А слабо найти статистику по выжившим после попадания молний????????

----------


## Jemal

> А слабо найти статистику по выжившим после попадания молний????????


По разным оценкам, погибают от 5 до 30% пораженных молнией, следовательно 70-95% выживают

_Jemal добавил 13.07.2009 в 18:11_
Что такое шаровая молния?

[Скрытая ссылка. Необходима регистрация. ]
 До сих пор никто в точности не может ответить на этот вопрос. Шаровая молния является одним из самых загадочных природных явлений. Первое упоминание о шаровой молнии приходит к нам из VI века: епископ Григорий Турский писал тогда о появлении огненного шара во время церемонии освящения часовни. С тех пор накоплены тысячи свидетельств очевидцев, но явление шаровой молнии по-прежнему остается необъяснимым. 
   Обобщение большого количества свидетельств позволило составить усредненный "портрет" шаровой молнии.

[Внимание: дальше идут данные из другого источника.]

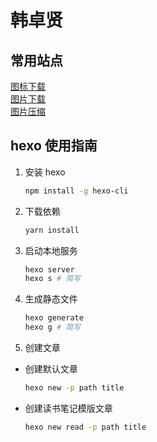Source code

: # 韩卓贤

## 常用站点

[图标下载](https://icon-icons.com)  
[图片下载](https://unsplash.com)  
[图片压缩](https://tinify.cn/)  

## hexo 使用指南

1. 安装 hexo

   ```bash
   npm install -g hexo-cli
   ```

2. 下载依赖

    ```bash
    yarn install
    ```

3. 启动本地服务

    ```bash
    hexo server
    hexo s # 简写
    ```

4. 生成静态文件

    ```bash
    hexo generate
    hexo g # 简写
    ```

5. 创建文章

- 创建默认文章

    ```bash
    hexo new -p path title
    ```

- 创建读书笔记模版文章
  
    ```bash
    hexo new read -p path title 
    ```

Чаще всего она имеет форму шара, но рассказывают также о грушевидных, овальных и медузообразных молниях. Размер ее в большинстве случаев составляет от 5 до 30 сантиметров, время "жизни" обычно около 10 секунд, но иногда - более минуты; передвигается она со скоростью 0,5-1 метр в секунду. Цвет - обычно красный, оранжевый или желтый, гораздо реже - голубой, белый или синий. В помещение шаровая молния может проникнуть не только через открытое окно или дверь. Иногда, она, деформируясь, просачивается в узкие щели или даже проходит сквозь стекло, не оставляя в нем никаких следов. Поведение шаровой молнии непредсказуемо. Иногда она просто исчезает, а в других случаях взрывается, принося иногда значительный ущерб. Существует гипотеза, что шаровая молния возникает как следствие разряда линейной молнии. Однако в 20% случаев шаровую молнию наблюдали при ясной погоде. 
   Загадочный и трагический случай произошел в 1978 году с группой альпинистов в горах Западного Кавказа. В палатку, в которой лежали пять человек, ночью проникла шаровая молния в виде ярко-желтого теннисного мяча. Сначала шар медленно двигался на высоте одного метра над полом, а потом начал нападать на спящих альпинистов, прожигая спальные мешки. В больнице у пострадавших обнаружили жестокие раны. Но это не были ожоги - местами были вырваны куски мышц буквально до костей. Одного альпиниста шар убил. Мастер спорта международного класса по альпинизму В. Кавуненко заявил нечто странное: "Здесь орудовала не шаровая молния... Огненный зверь долго и упорно издевался над 
нами..." 
   Но не всегда встречи человека с шаровой молнией заканчиваются трагически. Иногда шар появляется среди группы людей, не причиняя никому вреда. В 1996 году в Глостершире, Англия шаровая молния залетела в заводской цех. Она проплыла вдоль перекрытий крыши и станков, светясь голубым и оранжевым светом и разбрасывая искры. Затем, ударила в окно и распалась. Все произошло в течение 2 секунд. В результате была повреждена телефонная система завода, а рабочие только сильно испугались. 
   Курьезный случай произошел с одним мальчиком-пастушком. Наслушавшись от взрослых, что молнию можно отогнать веткой, он около 10 минут успешно наступал на нее, пока "гостья" не ретировалась… 
   На сегодняшний день существует более ста гипотез, претендующих на объяснение физической сути шаровой молнии. Однако ни одну из них не удается подтвердить с достаточной степенью надежности. Экзотическое поведение шаровой молнии дает простор для самых необузданных фантазий. Часто в описаниях очевидцев встречается отношение к молнии как к живому существу. Есть мнение, что молния является аналогом НЛО или существом из параллельного мира с непостижимым разумом и логикой.

----------


## Jemal

Ученые нашли Ад?  

Несколько лет назад под грифом «Совершенно секретно» в Национальном управлении по космической азронавтике (НАСА) хранилась сенсационная информация. 9 августа 1973 года с борта космического кора*** «Скайлэб-2» астронавты передали сообщение, ошеломившее всех сотрудников Лаборатории космических исследований США. В нем говорилось: «Ад находится в середине Солнца. Мы видим, как горят мертвые. Мы видим ад». Связь на несколько секунд прервалась, а затем посланники Земли передовали из космического пространства обычные для полета данные, как будто и не было перед этим сенсационного послания.
 [Скрытая ссылка. Необходима регистрация. ]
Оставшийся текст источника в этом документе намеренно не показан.